Brooklyn 6G Summit, New York – AT&T executive told the Brooklyn 6G Summit Wednesday that the operator is concerned with network automation and the launch of 5G-Advanced before it even gets to 6G, which will probably be sometime in 2030.
Chris Sambar, president of network at AT&T, told the audience at New York University’s Engineering School that the operator already had “a lot of algorithms” running on its network.

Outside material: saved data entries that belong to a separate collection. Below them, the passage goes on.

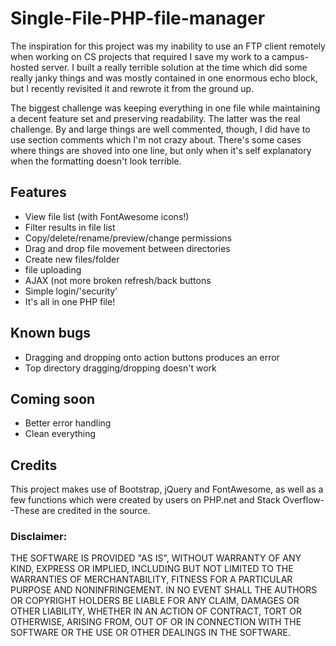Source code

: <h1>Single-File-PHP-file-manager</h1>

The inspiration for this project was my inability to use an FTP client remotely when working on CS projects that required I save my work to a campus-hosted server. I built a really terrible solution at the time which did some really janky things and was mostly contained in one enormous echo block, but I recently revisited it and rewrote it from the ground up. 

The biggest challenge was keeping everything in one file while maintaining a decent feature set and preserving readability. The latter was the real challenge. By and large things are well commented, though, I did have to use section comments which I'm not crazy about. There's some cases where things are shoved into one line, but only when it's self explanatory when the formatting doesn't look terrible.

<h2>Features</h2>
<ul>
  <li>View file list (with FontAwesome icons!)</li>
  <li>Filter results in file list</li>
  <li>Copy/delete/rename/preview/change permissions</li>
  <li>Drag and drop file movement between directories</li>
  <li>Create new files/folder</li>
  <li>file uploading</li>
  <li>AJAX (not more broken refresh/back buttons</li>
  <li>Simple login/'security'</li>
  <li>It's all in one PHP file!</li>
</ul>

<h2>Known bugs</h2>
<ul>
  <li>Dragging and dropping onto action buttons produces an error</li>
  <li>Top directory dragging/dropping doesn't work</li>
</ul>

<h2>Coming soon</h2>
<ul>
  <li>Better error handling</li>
  <li>Clean everything</li>
</ul>

<h2>Credits</h2>
This project makes use of Bootstrap, jQuery and FontAwesome, as well as a few functions which were created by users on PHP.net and Stack Overflow--These are credited in the source.

<h3>Disclaimer:</h3>
THE SOFTWARE IS PROVIDED "AS IS", WITHOUT WARRANTY OF ANY KIND,
EXPRESS OR IMPLIED, INCLUDING BUT NOT LIMITED TO THE WARRANTIES OF
MERCHANTABILITY, FITNESS FOR A PARTICULAR PURPOSE AND NONINFRINGEMENT.
IN NO EVENT SHALL THE AUTHORS OR COPYRIGHT HOLDERS BE LIABLE FOR ANY
CLAIM, DAMAGES OR OTHER LIABILITY, WHETHER IN AN ACTION OF CONTRACT,
TORT OR OTHERWISE, ARISING FROM, OUT OF OR IN CONNECTION WITH THE
SOFTWARE OR THE USE OR OTHER DEALINGS IN THE SOFTWARE.
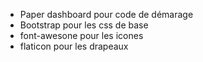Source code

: - Paper dashboard pour code de démarage
- Bootstrap pour les css de base
- font-awesone pour les icones
- flaticon pour les drapeaux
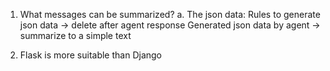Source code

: 1. What messages can be summarized?
    a. The json data: 
        Rules to generate json data -> delete after agent response
        Generated json data by agent -> summarize to a simple text 

2. Flask is more suitable than Django


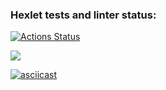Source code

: ### Hexlet tests and linter status:
[![Actions Status](https://github.com/qwert-3001/python-project-49/actions/workflows/hexlet-check.yml/badge.svg)](https://github.com/qwert-3001/python-project-49/actions)



<a href="https://codeclimate.com/github/qwert-3001/python-project-49/maintainability"><img src="https://api.codeclimate.com/v1/badges/a5b1e3290d96667bb050/maintainability" /></a>

[![asciicast](https://asciinema.org/a/ucloaDy3uARFkR4UlGJiEjwTf.svg)](https://asciinema.org/a/ucloaDy3uARFkR4UlGJiEjwTf)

AT&T pioneered self optimizing network (SON) technology: it started trialing the technology way back in 2012 and has moved a lot of the SON automation software to help manage and configure 5G networks.
The next step is to move to managing those algorithms with artificial intelligence (AI) and machine learning (ML), Sambar indicated.

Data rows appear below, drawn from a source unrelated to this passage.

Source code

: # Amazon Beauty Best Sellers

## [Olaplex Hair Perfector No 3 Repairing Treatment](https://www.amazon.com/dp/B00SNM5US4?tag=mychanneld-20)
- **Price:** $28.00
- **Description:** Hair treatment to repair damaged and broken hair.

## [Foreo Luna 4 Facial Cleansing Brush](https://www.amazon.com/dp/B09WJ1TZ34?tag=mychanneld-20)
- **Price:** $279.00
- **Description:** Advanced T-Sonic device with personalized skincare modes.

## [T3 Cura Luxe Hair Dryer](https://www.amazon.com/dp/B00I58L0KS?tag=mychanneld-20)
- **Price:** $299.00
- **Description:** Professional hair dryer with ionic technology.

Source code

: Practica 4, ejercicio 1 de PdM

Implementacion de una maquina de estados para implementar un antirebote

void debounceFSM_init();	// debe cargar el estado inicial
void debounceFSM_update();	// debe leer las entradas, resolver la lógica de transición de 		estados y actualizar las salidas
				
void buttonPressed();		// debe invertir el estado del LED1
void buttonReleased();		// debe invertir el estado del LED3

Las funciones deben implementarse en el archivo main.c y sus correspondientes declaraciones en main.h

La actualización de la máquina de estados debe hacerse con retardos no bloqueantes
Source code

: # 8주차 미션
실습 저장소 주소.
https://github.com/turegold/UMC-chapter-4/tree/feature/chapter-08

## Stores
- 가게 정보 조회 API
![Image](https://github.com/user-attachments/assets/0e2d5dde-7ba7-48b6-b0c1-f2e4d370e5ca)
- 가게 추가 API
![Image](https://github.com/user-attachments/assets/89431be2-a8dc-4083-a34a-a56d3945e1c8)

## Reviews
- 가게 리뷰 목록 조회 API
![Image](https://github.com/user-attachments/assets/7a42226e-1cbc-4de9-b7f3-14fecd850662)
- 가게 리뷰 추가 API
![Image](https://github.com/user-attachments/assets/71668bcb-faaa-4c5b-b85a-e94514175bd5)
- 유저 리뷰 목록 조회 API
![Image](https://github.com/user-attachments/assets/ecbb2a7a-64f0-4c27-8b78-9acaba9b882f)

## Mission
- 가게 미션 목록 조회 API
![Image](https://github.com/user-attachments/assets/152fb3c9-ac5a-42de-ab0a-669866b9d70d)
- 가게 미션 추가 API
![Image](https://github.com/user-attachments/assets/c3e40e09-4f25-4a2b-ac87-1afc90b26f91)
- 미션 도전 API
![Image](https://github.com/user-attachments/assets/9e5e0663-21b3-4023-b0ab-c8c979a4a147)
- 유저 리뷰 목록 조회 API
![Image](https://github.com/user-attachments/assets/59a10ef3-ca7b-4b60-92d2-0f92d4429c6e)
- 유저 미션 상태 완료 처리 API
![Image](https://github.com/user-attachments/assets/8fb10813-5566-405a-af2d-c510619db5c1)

“We have hundreds of these things now but if one breaks we have to go figure where it is, what server it’s sitting on, what’s wrong with it and how do we fix it,” Sambar said. “I would love a machine to manage that for me, that seems like a perfect job for a machine.”

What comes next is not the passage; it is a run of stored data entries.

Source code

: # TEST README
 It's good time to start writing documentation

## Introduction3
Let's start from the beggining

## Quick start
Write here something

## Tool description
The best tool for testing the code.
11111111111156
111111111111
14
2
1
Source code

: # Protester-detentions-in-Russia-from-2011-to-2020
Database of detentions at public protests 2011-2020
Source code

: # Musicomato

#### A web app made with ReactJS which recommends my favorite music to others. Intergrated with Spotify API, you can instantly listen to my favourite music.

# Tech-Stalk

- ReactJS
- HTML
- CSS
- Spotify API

During his talk, Sambar also suggested that using AI and ML for network management and automation will “save us hundreds of millions, if not billions of dollars” in operating costs.
Sambar said that AT&T is excited about the advent of 5G-Advanced (otherwise known as 5.5G) ahead of 6G. The chatter around 5G-A is already starting to build up even though it won’t be on commercial networks until 2025.
Nonetheless, as Silverlinings has already reported, 5G-A will advance the case for software-driven, standalone, cloud-native cellular networks.